» Problem to solve: Extract, from the records beneath this instruction, each line that contains the word "https".

» Materials provided:

# # # # # # #

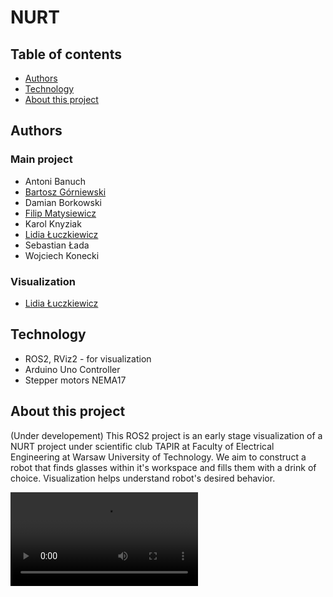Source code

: # NURT

## Table of contents
* [Authors](#authors)
* [Technology](#technology)
* [About this project](#about-this-project)

## Authors
### Main project
* Antoni Banuch
* [Bartosz Górniewski](https://github.com/Karangia23)
* Damian Borkowski
* [Filip Matysiewicz](https://github.com/Filipix18)
* Karol Knyziak
* [Lidia Łuczkiewicz](https://github.com/lluczkie)
* Sebastian Łada
* Wojciech Konecki
### Visualization
* [Lidia Łuczkiewicz](https://github.com/lluczkie)

## Technology
* ROS2, RViz2 - for visualization
* Arduino Uno Controller
* Stepper motors NEMA17

## About this project
(Under developement)
This ROS2 project is an early stage visualization of a NURT project under scientific club TAPIR at Faculty of Electrical Engineering at Warsaw University of Technology. We aim to construct a robot that finds glasses within it's workspace and fills them with a drink of choice. Visualization helps understand robot's desired behavior.

<video controls src="videos/robot_motion_v2.mp4" title="Title"></video>
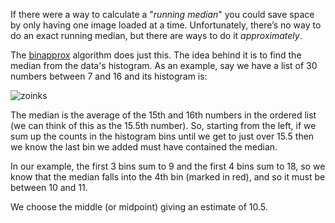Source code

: If there were a way to calculate a "*running median*" you could save space by only having one image loaded at a time. Unfortunately, there’s no way to do an exact running median, but there are ways to do it *approximately*.

The [binapprox](http://www.stat.cmu.edu/~ryantibs/papers/median.pdf) algorithm does just this. The idea behind it is to find the median from the data's histogram. As an example, say we have a list of 30 numbers between 7 and 16 and its histogram is:

 ![zoinks](https://groklearning-cdn.com/modules/dw9AvcWCtyCN4L6JXMLMk4/histogram_labelled.png)

The median is the average of the 15th and 16th numbers in the ordered list (we can think of this as the 15.5th number). So, starting from the left, if we sum up the counts in the histogram bins until we get to just over 15.5 then we know the last bin we added must have contained the median.

In our example, the first 3 bins sum to 9 and the first 4 bins sum to 18, so we know that the median falls into the 4th bin (marked in red), and so it must be between 10 and 11.

We choose the middle (or midpoint) giving an estimate of 10.5.
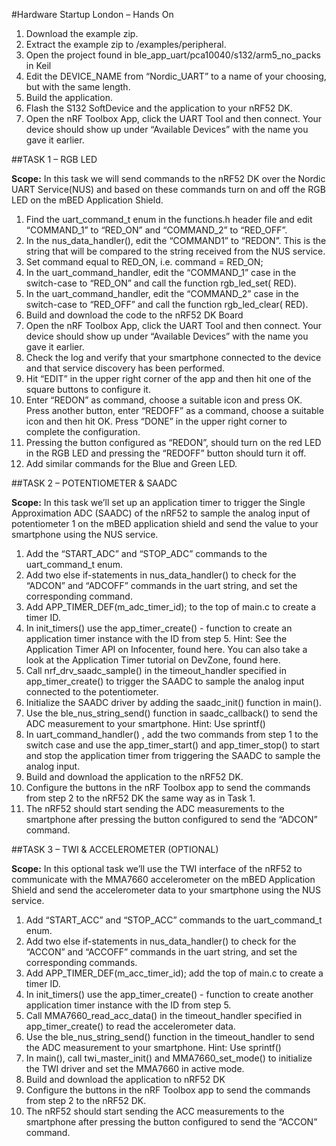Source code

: #Hardware Startup London – Hands On

1.	Download the example zip.
2.	Extract the example zip to <SKD-folder>/examples/peripheral. 
3.	Open the project found in ble_app_uart/pca10040/s132/arm5_no_packs in Keil 
4.	Edit the DEVICE_NAME from “Nordic_UART” to a name of your choosing, but with the same length. 
5.	Build the application.
6.	Flash the S132 SoftDevice and the application to your nRF52 DK.
7.	Open the nRF Toolbox App, click the UART Tool and then connect. Your device should show up under “Available Devices” with the name you gave it earlier.  

##TASK 1 – RGB LED 

**Scope:** In this task we will send commands to the nRF52 DK over the Nordic UART Service(NUS) and based on these commands turn on and off the RGB LED on the mBED Application Shield.  

1.	Find the uart_command_t enum in the functions.h header file and edit “COMMAND_1” to “RED_ON” and “COMMAND_2” to “RED_OFF”.
2.	In the nus_data_handler(), edit the “COMMAND1” to “REDON”. This is the string that will be compared to the string received from the NUS service.
3.	Set command equal to RED_ON, i.e. command = RED_ON;
4.	In the uart_command_handler, edit the “COMMAND_1” case in the switch-case to “RED_ON” and call the function rgb_led_set( RED).
5.	In the uart_command_handler, edit the “COMMAND_2” case in the switch-case to “RED_OFF” and call the function rgb_led_clear( RED).
6.	Build and download the code to the nRF52 DK Board
7.	Open the nRF Toolbox App, click the UART Tool and then connect. Your device should show up under “Available Devices” with the name you gave it earlier.  
8.	Check the log and verify that your smartphone connected to the device and that service discovery has been performed. 
9.	Hit “EDIT” in the upper right corner of the app and then hit one of the square buttons to configure it. 
10.	Enter “REDON” as command, choose a suitable icon and press OK. Press another button, enter “REDOFF” as a command, choose a suitable icon and then hit OK. Press “DONE” in the upper right corner to complete the configuration. 
11.	Pressing the button configured as “REDON”, should turn on the red LED in the RGB LED and pressing the “REDOFF” button should turn it off. 
12.	Add similar commands for the Blue and Green LED.



##TASK 2 – POTENTIOMETER & SAADC

**Scope:** In this task we’ll set up an application timer to trigger the Single Approximation ADC (SAADC) of the nRF52 to sample the analog input of potentiometer 1 on the mBED application shield and send the value to your smartphone using the NUS service. 

1.	Add the “START_ADC” and “STOP_ADC” commands to the uart_command_t enum. 
2.	Add two else if-statements in nus_data_handler() to check for the “ADCON” and “ADCOFF” commands in the uart string, and set the corresponding command.
3.	Add APP_TIMER_DEF(m_adc_timer_id); to the top of main.c to create a timer ID.
4.	In init_timers() use the app_timer_create() - function to create an application timer instance with the ID from step 5. Hint: See the Application Timer API on Infocenter, found here. You can also take a look at the Application Timer tutorial on DevZone, found here.
5.	Call nrf_drv_saadc_sample() in the timeout_handler specified in app_timer_create()  to trigger the SAADC to sample the analog input connected to the potentiometer. 
6.	Initialize the SAADC driver by adding the saadc_init() function in main().
7.	Use the ble_nus_string_send() function in saadc_callback() to send the ADC measurement to your smartphone. Hint: Use sprintf() 
8.	In uart_command_handler() , add the two commands from step 1 to the switch case and use the app_timer_start() and app_timer_stop() to start and stop the application timer from triggering the SAADC to sample the analog input.
9.	Build and download the application to the nRF52 DK.
10.	Configure the buttons in the nRF Toolbox app to send the commands from step 2 to the nRF52 DK the same way as in Task 1. 
11.	The nRF52 should start sending the ADC measurements to the smartphone after pressing the button configured to send the “ADCON” command.







##TASK 3 – TWI & ACCELEROMETER (OPTIONAL)
 
**Scope:** In this optional task we’ll use the TWI interface of the nRF52 to communicate with the MMA7660 accelerometer on the mBED Application Shield and send the accelerometer data to your smartphone using the NUS service.

1.	Add “START_ACC” and “STOP_ACC” commands to the uart_command_t enum.
2.	Add two else if-statements in nus_data_handler() to check for the “ACCON” and “ACCOFF” commands in the uart string, and set the corresponding commands.
3.	Add APP_TIMER_DEF(m_acc_timer_id); add the top of main.c to create a timer ID.
4.	In init_timers() use the app_timer_create() - function to create another application timer instance with the ID from step 5. 
5.	Call MMA7660_read_acc_data() in the timeout_handler specified in app_timer_create()  to read the accelerometer data. 
6.	Use the ble_nus_string_send() function in the timeout_handler to send the ADC measurement to your smartphone. Hint: Use sprintf() 
7.	In main(),  call twi_master_init() and MMA7660_set_mode() to initialize the TWI driver and set the MMA7660 in active mode. 
8.	Build and download the application to nRF52 DK
9.	Configure the buttons in the nRF Toolbox app to send the commands from step 2 to the nRF52 DK. 
10.	The nRF52 should start sending the ACC measurements to the smartphone after pressing the button configured to send the “ACCON” command.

# # # # # # #

» Finished task:
* [Bartosz Górniewski](https://github.com/Karangia23)
* [Filip Matysiewicz](https://github.com/Filipix18)
* [Lidia Łuczkiewicz](https://github.com/lluczkie)
* [Lidia Łuczkiewicz](https://github.com/lluczkie)
 ![zoinks](https://groklearning-cdn.com/modules/dw9AvcWCtyCN4L6JXMLMk4/histogram_labelled.png)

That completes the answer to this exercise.